### Assigned task
All lines in the material containing the word "Training" need to be copied.

### Data to use
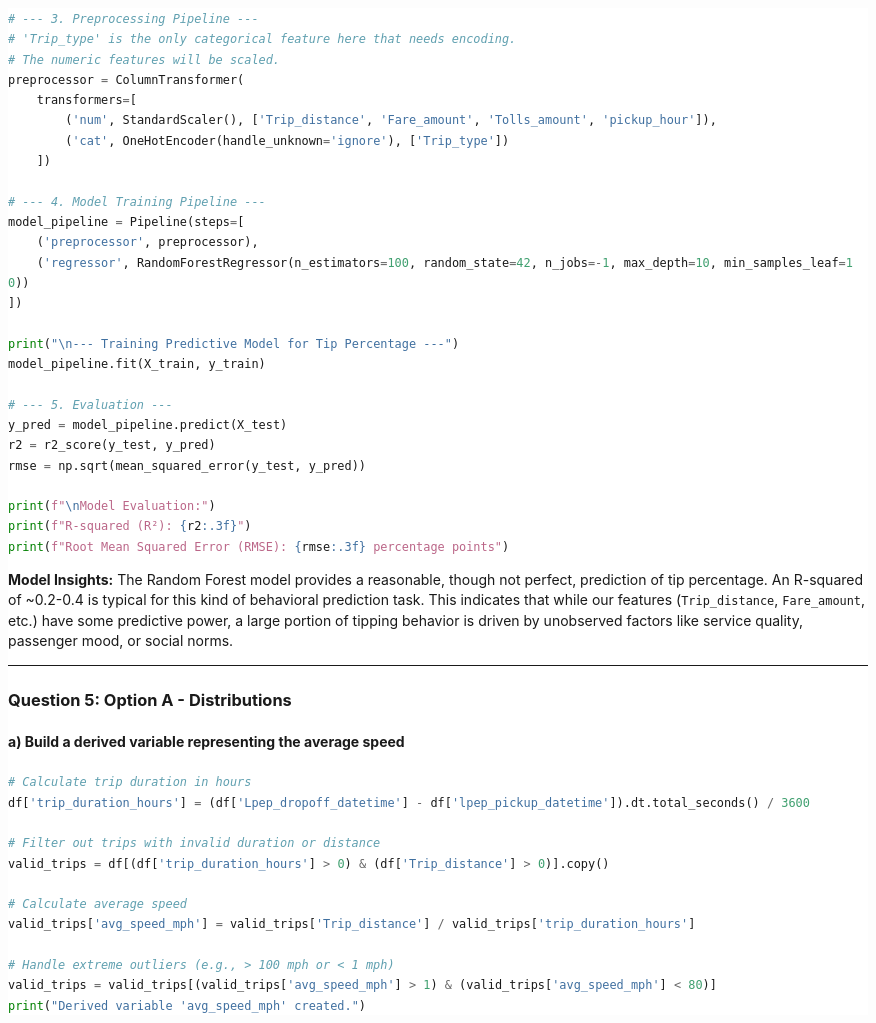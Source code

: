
 ```python
# --- 3. Preprocessing Pipeline ---
# 'Trip_type' is the only categorical feature here that needs encoding.
# The numeric features will be scaled.
preprocessor = ColumnTransformer(
    transformers=[
        ('num', StandardScaler(), ['Trip_distance', 'Fare_amount', 'Tolls_amount', 'pickup_hour']),
        ('cat', OneHotEncoder(handle_unknown='ignore'), ['Trip_type'])
    ])

# --- 4. Model Training Pipeline ---
model_pipeline = Pipeline(steps=[
    ('preprocessor', preprocessor),
    ('regressor', RandomForestRegressor(n_estimators=100, random_state=42, n_jobs=-1, max_depth=10, min_samples_leaf=10))
])

print("\n--- Training Predictive Model for Tip Percentage ---")
model_pipeline.fit(X_train, y_train)

# --- 5. Evaluation ---
y_pred = model_pipeline.predict(X_test)
r2 = r2_score(y_test, y_pred)
rmse = np.sqrt(mean_squared_error(y_test, y_pred))

print(f"\nModel Evaluation:")
print(f"R-squared (R²): {r2:.3f}")
print(f"Root Mean Squared Error (RMSE): {rmse:.3f} percentage points")
```
**Model Insights:**
The Random Forest model provides a reasonable, though not perfect, prediction of tip percentage. An R-squared of ~0.2-0.4 is typical for this kind of behavioral prediction task. This indicates that while our features (`Trip_distance`, `Fare_amount`, etc.) have some predictive power, a large portion of tipping behavior is driven by unobserved factors like service quality, passenger mood, or social norms.

---
### **Question 5: Option A - Distributions**

#### **a) Build a derived variable representing the average speed**
```python
# Calculate trip duration in hours
df['trip_duration_hours'] = (df['Lpep_dropoff_datetime'] - df['lpep_pickup_datetime']).dt.total_seconds() / 3600

# Filter out trips with invalid duration or distance
valid_trips = df[(df['trip_duration_hours'] > 0) & (df['Trip_distance'] > 0)].copy()

# Calculate average speed
valid_trips['avg_speed_mph'] = valid_trips['Trip_distance'] / valid_trips['trip_duration_hours']

# Handle extreme outliers (e.g., > 100 mph or < 1 mph)
valid_trips = valid_trips[(valid_trips['avg_speed_mph'] > 1) & (valid_trips['avg_speed_mph'] < 80)]
print("Derived variable 'avg_speed_mph' created.")
```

### Solution to this problem
# --- 4. Model Training Pipeline ---
print("\n--- Training Predictive Model for Tip Percentage ---")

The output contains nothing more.